Phosphorothioate modification enhanced the binding affinity of the TTX-binding aptamer by a factor of 2. Complexation of TTX with aptamers significantly prolonged TTX release in vitro, with PS-modified aptamers showing slower release compared to PO-modified aptamers. In vivo, aptamer/TTX complexes significantly prolonged the duration of sciatic nerve block in rats compared to free TTX. The PS/TTX complex increased the duration of nerve block by 7.7-fold compared to free TTX. The effect was specific to TTX, with minimal impact on the duration of nerve block induced by STX or bupivacaine. The optimal aptamer:TTX molar ratio was determined to be 2:1. Dose-response studies showed that aptamer/TTX complexes significantly prolonged nerve block and reduced systemic toxicity at all doses tested, even at doses where free TTX was lethal. Co-administration of epinephrine further prolonged the duration of nerve block with PS/TTX, enabling the use of higher TTX concentrations without causing mortality. In vivo imaging demonstrated significantly longer tissue retention of PS aptamers compared to PO aptamers. Histology showed minimal inflammation and no myotoxicity or neurotoxicity associated with PS/TTX complexes. Similar results showing prolonged nerve block and reduced toxicity were observed using a PS aptamer specific to STX.

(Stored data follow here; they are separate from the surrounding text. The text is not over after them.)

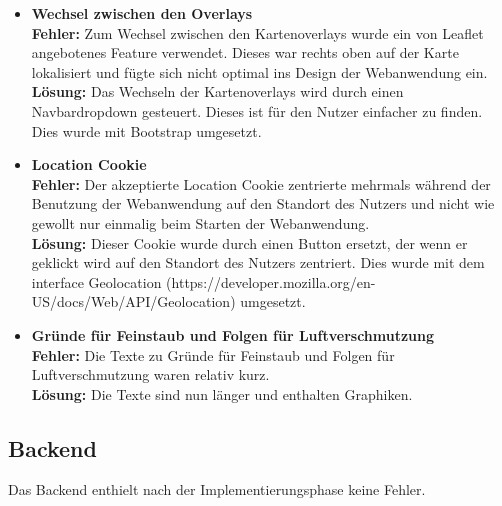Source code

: \begin{itemize}
	\item \textbf{Wechsel zwischen den Overlays}
	\\
	\textbf{Fehler:} Zum Wechsel zwischen den \glspl{Kartenoverlay} wurde ein von \gls{Leaflet} angebotenes Feature verwendet. Dieses war rechts oben auf der Karte lokalisiert und fügte sich nicht optimal ins Design der Webanwendung ein.
	\\
	\textbf{Lösung:} Das Wechseln der \glspl{Kartenoverlay} wird durch einen Navbardropdown gesteuert. Dieses ist für den Nutzer einfacher zu finden. Dies wurde mit \gls{Bootstrap} umgesetzt.
	\item \textbf{Location Cookie}
	\\
	\textbf{Fehler:} Der akzeptierte Location Cookie zentrierte mehrmals während der Benutzung der Webanwendung auf den Standort des Nutzers und nicht wie gewollt nur einmalig beim Starten der Webanwendung.
	\\
	\textbf{Lösung:} Dieser Cookie wurde durch einen Button ersetzt, der wenn er geklickt wird auf den Standort des Nutzers zentriert. Dies wurde mit dem interface Geolocation (https://developer.mozilla.org/en-US/docs/Web/API/Geolocation) umgesetzt.
	\item \textbf{Gründe für Feinstaub und Folgen für Luftverschmutzung}
	\\
	\textbf{Fehler:} Die Texte zu Gr\"unde f\"ur Feinstaub und Folgen für Luftverschmutzung waren relativ kurz.
	\\
	\textbf{Lösung:} Die Texte sind nun länger und enthalten Graphiken.	
\end{itemize}
\subsection{Backend}
Das Backend enthielt nach der Implementierungsphase keine Fehler.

This research successfully demonstrated the use of drug-specific DNA aptamers as effective depot-type drug delivery systems for small hydrophilic molecules. The aptamer/drug complexes provided prolonged drug release, significantly extending the duration of local anesthesia and reducing systemic toxicity. The approach offers several advantages: simplicity of synthesis and modification of aptamers, ease of drug loading (simple mixing), and specific drug-aptamer interaction ensuring controlled release. This method could be broadly applicable to various therapeutics, provided specific aptamers can be developed. The study primarily focused on local anesthesia, but the technology has potential for other applications requiring depot drug delivery. The phosphorothioate (PS) modification played a key role in improving aptamer stability, binding affinity, and tissue retention. The unexpected decrease in nerve block duration at a high aptamer:TTX ratio (40:1) requires further investigation. However, the overall benign tissue reaction of the PS aptamers suggests good biocompatibility.

This study provides compelling proof-of-concept for using drug-specific DNA aptamers as drug delivery systems. The method is simple, safe, and effective, particularly for small-molecule drugs. Future research should explore the optimization of aptamer design, the range of applicable drugs, and the potential of this technology for systemic administration.

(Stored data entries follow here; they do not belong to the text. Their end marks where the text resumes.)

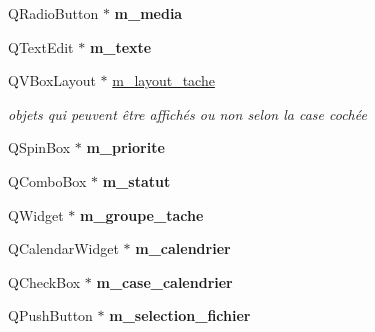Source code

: \begin{DoxyCompactItemize}
\mbox{\label{classfenetre__creation__note_a449c08c43d3f8d9dccd0a258dbdbace6}} 
Q\+Radio\+Button $\ast$ {\bfseries m\+\_\+media}
\item 
\mbox{\label{classfenetre__creation__note_afe742ff20d76a743d300176db81a7b87}} 
Q\+Text\+Edit $\ast$ {\bfseries m\+\_\+texte}
\item 
\mbox{\label{classfenetre__creation__note_a41705de2fed7f8225f33425e711f75df}} 
Q\+V\+Box\+Layout $\ast$ \hyperlink{classfenetre__creation__note_a41705de2fed7f8225f33425e711f75df}{m\+\_\+layout\+\_\+tache}
\begin{DoxyCompactList}\small\item\em objets qui peuvent être affichés ou non selon la case cochée \end{DoxyCompactList}\item 
\mbox{\label{classfenetre__creation__note_ab227c8738d7abaec4971cbfe0906917b}} 
Q\+Spin\+Box $\ast$ {\bfseries m\+\_\+priorite}
\item 
\mbox{\label{classfenetre__creation__note_ad436063e4e77a955700f732e431f49f4}} 
Q\+Combo\+Box $\ast$ {\bfseries m\+\_\+statut}
\item 
\mbox{\label{classfenetre__creation__note_a7f9359a4db77422373b0a5183d73a7f2}} 
Q\+Widget $\ast$ {\bfseries m\+\_\+groupe\+\_\+tache}
\item 
\mbox{\label{classfenetre__creation__note_abd8375b439581464e835375fa74102c1}} 
Q\+Calendar\+Widget $\ast$ {\bfseries m\+\_\+calendrier}
\item 
\mbox{\label{classfenetre__creation__note_ae16a2ce7470e64202a984632d60f233f}} 
Q\+Check\+Box $\ast$ {\bfseries m\+\_\+case\+\_\+calendrier}
\item 
\mbox{\label{classfenetre__creation__note_acf39fbd867215b30c6f8ae32e2eb4339}} 
Q\+Push\+Button $\ast$ {\bfseries m\+\_\+selection\+\_\+fichier}
\item 

\end{DoxyCompactItemize}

The study primarily focused on a rat model for local anesthesia. Extrapolation to humans requires further investigation. The unexpected reduction in efficacy at the highest aptamer:TTX ratio needs further study to elucidate the underlying mechanism. While the study demonstrated excellent biocompatibility in the rat model, further exploration is needed to confirm the long-term safety profile in various tissues and species.